A Indonésia é um forte parceiro comercial da Alemanha (em 1997 a exportação
da Alemanha para lá atingiu 5,2 biliões de Marcos). Exporta
principalmente armas: Submarinos, navios-tanque, carros-blindados, etc. Um
relatório da BRD em 1996 relativo ao fornecimento de armamento à Indonésia
refere 600 fornecimentos nos últimos dez anos, sendo a Alemanha, depois dos
USA, o segundo fornecedor de armas da Indonésia. Os alemães estão também muito
integrados nas indústrias principais do país: indústria metalúrgica (Preusak),
indústria automóvel (Ford alemã), construção de aviões, etc.
Por
iniciativa do Governo Federal Alemão a Indonésia, apesar do genocídio contínuo
em Timor, foi riscada da „Lista Negra“ da Comissão da ONU para os Direitos
Humanos. A ONU, porém, não reconheceu a anexação de Timor-Leste pela
Indonésia. No que respeitava a Timor Leste a Alemanha abstinha-se sempre do
voto, na ONU. Jovens timorenses que "ocuparam" embaixadas
estrangeiras na Indonésia (isto é, que saltaram por cima dos muros da embaixada
e desenrolaram transparentes em que manifestavam as suas exigências no que
respeita aos direitos humanos e à independência), foram entregues à polícia
indonésia pelas embaixadas da Alemanha e da França. Outras embaixadas
mandavam-nos para Portugal onde recebiam asilo político.
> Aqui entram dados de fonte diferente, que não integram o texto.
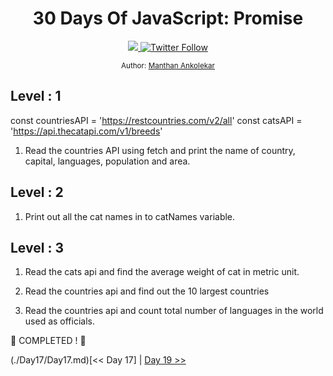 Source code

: <div align="center">
  <h1> 30 Days Of JavaScript: Promise</h1>
  <a class="header-badge" target="_blank" href="https://www.linkedin.com/in/manthan-ankolekar-597b07a8/">
  <img src="https://img.shields.io/badge/style--5eba00.svg?label=LinkedIn&logo=linkedin&style=social">
  </a>
  <a class="header-badge" target="_blank" href="https://twitter.com/manthan_ank">
  <img alt="Twitter Follow" src="https://img.shields.io/twitter/follow/manthan_ank?style=social">
  </a>

  <sub>Author:
  <a href="https://www.linkedin.com/in/manthan-ankolekar-597b07a8/" target="_blank">Manthan Ankolekar</a><br>
  </sub>
</div>

## Level : 1

const countriesAPI = 'https://restcountries.com/v2/all'
const catsAPI = 'https://api.thecatapi.com/v1/breeds'

1. Read the countries API using fetch and print the name of country, capital, languages, population and area.

## Level : 2

1. Print out all the cat names in to catNames variable.

## Level : 3

1. Read the cats api and find the average weight of cat in metric unit.

2. Read the countries api and find out the 10 largest countries

3. Read the countries api and count total number of languages in the world used as officials.


🎉 COMPLETED ! 🎉

(./Day17/Day17.md)[<< Day 17] | [Day 19 >>](./Day19/Day19.md) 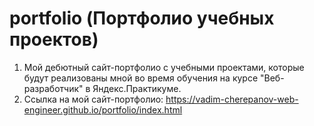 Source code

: # portfolio (Портфолио учебных проектов)
1. Мой дебютный сайт-портфолио с учебными проектами, которые будут реализованы мной во время обучения на курсе "Веб-разработчик" в Яндекс.Практикуме.
2. Ссылка на мой сайт-портфолио: https://vadim-cherepanov-web-engineer.github.io/portfolio/index.html
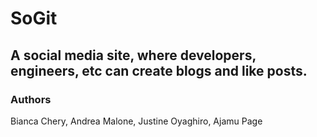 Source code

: # SoGit

## A social media site, where developers, engineers, etc can create blogs and like posts. 

### Authors
Bianca Chery, Andrea Malone, Justine Oyaghiro, Ajamu Page

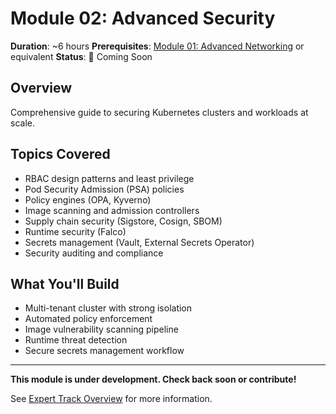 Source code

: # Module 02: Advanced Security

**Duration**: ~6 hours
**Prerequisites**: [Module 01: Advanced Networking](../01-advanced-networking/README.md) or equivalent
**Status**: 📝 Coming Soon

## Overview

Comprehensive guide to securing Kubernetes clusters and workloads at scale.

## Topics Covered

- RBAC design patterns and least privilege
- Pod Security Admission (PSA) policies
- Policy engines (OPA, Kyverno)
- Image scanning and admission controllers
- Supply chain security (Sigstore, Cosign, SBOM)
- Runtime security (Falco)
- Secrets management (Vault, External Secrets Operator)
- Security auditing and compliance

## What You'll Build

- Multi-tenant cluster with strong isolation
- Automated policy enforcement
- Image vulnerability scanning pipeline
- Runtime threat detection
- Secure secrets management workflow

---

**This module is under development. Check back soon or contribute!**

See [Expert Track Overview](../README.md) for more information.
No que respeita ao exporte de armamento a Indonésia é equiparada à NATO, sendo
tão fácil exportar para lá armamento como para a França. Carros-blindados alemães da Mercedes
foram usados pelos militares indonésios em massacres contra a população civil
de Timor (cfr. Documentação de jornalistas australianos). Agentes da polícia e
oficiais indonésios são formados na Alemanha (último exemplar importante foi o
genro de Suharto). Em Setembro de 1998 tornou-se público que o exército federal
ambiciona fazer do exército indonésio uma forte armada.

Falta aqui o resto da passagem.